§ PROBLEM STATEMENT: Which lines come from the start of the records through the line that holds "## Introduction: What"? Write them out word for word.

*** Opening DATA EXTRACTS ***

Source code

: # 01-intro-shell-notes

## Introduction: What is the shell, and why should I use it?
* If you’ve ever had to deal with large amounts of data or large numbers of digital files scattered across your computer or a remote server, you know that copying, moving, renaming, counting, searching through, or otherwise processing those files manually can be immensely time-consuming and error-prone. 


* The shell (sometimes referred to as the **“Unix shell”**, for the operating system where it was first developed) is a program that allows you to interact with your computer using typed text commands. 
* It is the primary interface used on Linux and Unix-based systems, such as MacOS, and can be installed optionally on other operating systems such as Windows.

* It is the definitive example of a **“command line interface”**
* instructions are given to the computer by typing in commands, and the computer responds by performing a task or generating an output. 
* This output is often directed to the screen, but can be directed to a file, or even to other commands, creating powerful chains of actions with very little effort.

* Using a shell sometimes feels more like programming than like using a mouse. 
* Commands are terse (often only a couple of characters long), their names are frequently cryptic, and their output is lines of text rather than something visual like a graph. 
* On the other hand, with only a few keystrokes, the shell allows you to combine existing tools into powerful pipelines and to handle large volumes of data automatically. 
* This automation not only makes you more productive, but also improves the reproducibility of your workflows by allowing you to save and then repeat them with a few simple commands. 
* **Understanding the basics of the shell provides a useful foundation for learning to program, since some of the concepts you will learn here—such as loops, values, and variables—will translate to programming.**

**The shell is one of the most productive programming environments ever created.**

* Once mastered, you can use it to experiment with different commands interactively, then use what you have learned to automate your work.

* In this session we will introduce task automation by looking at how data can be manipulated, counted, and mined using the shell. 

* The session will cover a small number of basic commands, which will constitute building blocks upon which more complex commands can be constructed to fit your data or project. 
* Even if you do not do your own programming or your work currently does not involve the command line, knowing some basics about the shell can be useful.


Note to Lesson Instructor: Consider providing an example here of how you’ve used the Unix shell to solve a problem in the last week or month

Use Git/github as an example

*** Closing DATA EXTRACTS ***

§ TASK ANSWER:
Source code

: # 01-intro-shell-notes

## Introduction: What is the shell, and why should I use it?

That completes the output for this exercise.